> [Exercise]: The expected output is exactly the lines below, starting at the line with "en *casse du chameau*." and ending at the line with "des caractères alphabétiques.**", both included; no other line belongs in it.

> [Records for processing]:
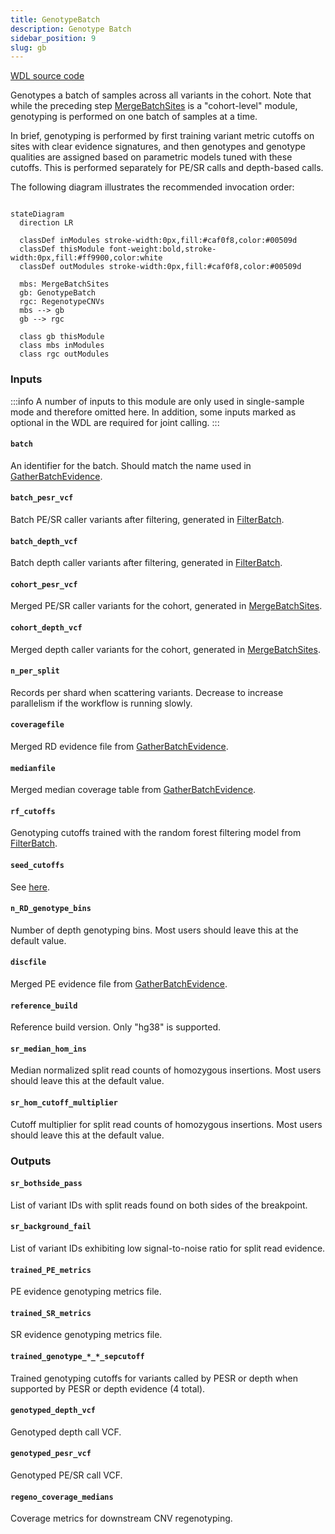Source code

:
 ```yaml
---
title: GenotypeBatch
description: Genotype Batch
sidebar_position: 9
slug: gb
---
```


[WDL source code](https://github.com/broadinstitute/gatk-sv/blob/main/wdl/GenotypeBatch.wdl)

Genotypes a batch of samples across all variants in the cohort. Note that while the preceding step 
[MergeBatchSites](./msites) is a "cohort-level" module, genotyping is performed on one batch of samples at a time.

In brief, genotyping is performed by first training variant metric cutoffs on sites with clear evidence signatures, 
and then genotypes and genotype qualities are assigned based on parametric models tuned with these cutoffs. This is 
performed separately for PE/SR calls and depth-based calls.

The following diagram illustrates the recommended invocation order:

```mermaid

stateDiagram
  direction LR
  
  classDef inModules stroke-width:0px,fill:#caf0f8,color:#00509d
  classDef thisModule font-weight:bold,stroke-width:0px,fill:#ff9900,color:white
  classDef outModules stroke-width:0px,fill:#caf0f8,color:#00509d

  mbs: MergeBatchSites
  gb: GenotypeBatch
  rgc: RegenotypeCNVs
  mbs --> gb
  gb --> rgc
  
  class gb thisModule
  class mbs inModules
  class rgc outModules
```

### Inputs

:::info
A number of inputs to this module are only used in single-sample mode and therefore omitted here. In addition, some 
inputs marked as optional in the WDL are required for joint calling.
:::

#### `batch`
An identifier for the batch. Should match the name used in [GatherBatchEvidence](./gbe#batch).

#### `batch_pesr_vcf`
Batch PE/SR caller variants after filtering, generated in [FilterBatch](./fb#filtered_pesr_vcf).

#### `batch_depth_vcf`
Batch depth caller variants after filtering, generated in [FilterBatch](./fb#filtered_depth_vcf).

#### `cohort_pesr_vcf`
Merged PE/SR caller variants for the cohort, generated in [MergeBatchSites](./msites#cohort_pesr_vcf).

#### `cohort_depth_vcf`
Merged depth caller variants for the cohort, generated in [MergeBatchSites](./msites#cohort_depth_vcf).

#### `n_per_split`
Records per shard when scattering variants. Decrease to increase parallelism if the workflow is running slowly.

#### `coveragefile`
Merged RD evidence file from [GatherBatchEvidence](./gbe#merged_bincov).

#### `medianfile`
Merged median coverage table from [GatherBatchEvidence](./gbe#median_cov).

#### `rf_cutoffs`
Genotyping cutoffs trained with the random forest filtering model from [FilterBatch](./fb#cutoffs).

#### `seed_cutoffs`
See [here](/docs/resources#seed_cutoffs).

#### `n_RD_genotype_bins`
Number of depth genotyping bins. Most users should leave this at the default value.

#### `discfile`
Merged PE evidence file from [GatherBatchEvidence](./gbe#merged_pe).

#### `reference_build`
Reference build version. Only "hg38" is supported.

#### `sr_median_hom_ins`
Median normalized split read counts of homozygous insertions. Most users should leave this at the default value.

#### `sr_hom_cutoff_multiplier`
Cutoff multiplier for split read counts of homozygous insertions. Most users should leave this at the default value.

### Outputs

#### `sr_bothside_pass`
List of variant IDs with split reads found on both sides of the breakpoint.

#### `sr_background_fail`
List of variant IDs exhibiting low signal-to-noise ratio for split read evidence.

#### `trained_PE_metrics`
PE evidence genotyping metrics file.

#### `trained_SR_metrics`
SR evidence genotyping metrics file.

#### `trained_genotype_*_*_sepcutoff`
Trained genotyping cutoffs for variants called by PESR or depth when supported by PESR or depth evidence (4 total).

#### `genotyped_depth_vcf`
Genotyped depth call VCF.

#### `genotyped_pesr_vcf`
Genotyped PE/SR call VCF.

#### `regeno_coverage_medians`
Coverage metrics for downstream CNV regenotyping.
...
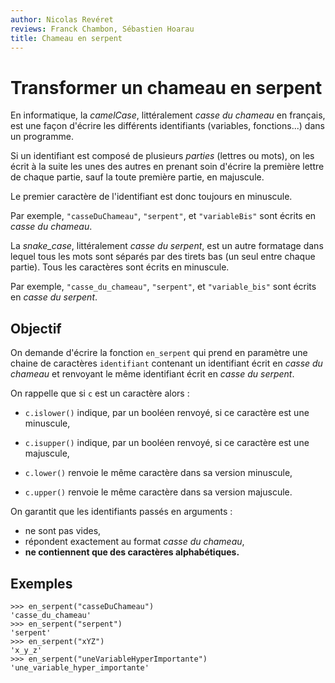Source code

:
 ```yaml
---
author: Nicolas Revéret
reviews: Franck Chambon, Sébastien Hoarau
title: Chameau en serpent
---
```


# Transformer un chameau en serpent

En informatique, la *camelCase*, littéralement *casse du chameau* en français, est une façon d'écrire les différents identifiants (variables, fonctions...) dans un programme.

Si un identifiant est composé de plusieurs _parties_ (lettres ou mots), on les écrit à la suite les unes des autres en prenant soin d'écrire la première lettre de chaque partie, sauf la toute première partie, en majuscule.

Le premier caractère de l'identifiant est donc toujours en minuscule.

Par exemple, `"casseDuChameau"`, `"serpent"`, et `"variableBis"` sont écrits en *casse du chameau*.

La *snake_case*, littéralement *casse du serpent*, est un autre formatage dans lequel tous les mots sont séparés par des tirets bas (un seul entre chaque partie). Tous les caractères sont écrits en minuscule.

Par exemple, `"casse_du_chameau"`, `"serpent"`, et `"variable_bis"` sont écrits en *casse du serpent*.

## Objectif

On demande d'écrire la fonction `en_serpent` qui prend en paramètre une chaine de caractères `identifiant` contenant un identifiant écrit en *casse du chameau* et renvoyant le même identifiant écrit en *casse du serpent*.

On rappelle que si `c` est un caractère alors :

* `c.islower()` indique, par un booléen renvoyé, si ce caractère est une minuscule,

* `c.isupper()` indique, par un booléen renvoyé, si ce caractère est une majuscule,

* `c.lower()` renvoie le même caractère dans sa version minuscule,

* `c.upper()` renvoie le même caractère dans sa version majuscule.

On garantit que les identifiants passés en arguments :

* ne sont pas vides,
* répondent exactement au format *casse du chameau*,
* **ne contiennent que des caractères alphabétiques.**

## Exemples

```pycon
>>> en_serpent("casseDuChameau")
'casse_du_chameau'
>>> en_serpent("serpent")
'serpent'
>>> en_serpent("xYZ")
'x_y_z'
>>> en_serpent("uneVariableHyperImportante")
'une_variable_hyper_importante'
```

> [Solved exercise]:
Par exemple, `"casseDuChameau"`, `"serpent"`, et `"variableBis"` sont écrits en *casse du chameau*.

La *snake_case*, littéralement *casse du serpent*, est un autre formatage dans lequel tous les mots sont séparés par des tirets bas (un seul entre chaque partie). Tous les caractères sont écrits en minuscule.

Par exemple, `"casse_du_chameau"`, `"serpent"`, et `"variable_bis"` sont écrits en *casse du serpent*.

## Objectif

On demande d'écrire la fonction `en_serpent` qui prend en paramètre une chaine de caractères `identifiant` contenant un identifiant écrit en *casse du chameau* et renvoyant le même identifiant écrit en *casse du serpent*.

On rappelle que si `c` est un caractère alors :

* `c.islower()` indique, par un booléen renvoyé, si ce caractère est une minuscule,

* `c.isupper()` indique, par un booléen renvoyé, si ce caractère est une majuscule,

* `c.lower()` renvoie le même caractère dans sa version minuscule,

* `c.upper()` renvoie le même caractère dans sa version majuscule.

On garantit que les identifiants passés en arguments :

* ne sont pas vides,
* répondent exactement au format *casse du chameau*,
* **ne contiennent que des caractères alphabétiques.**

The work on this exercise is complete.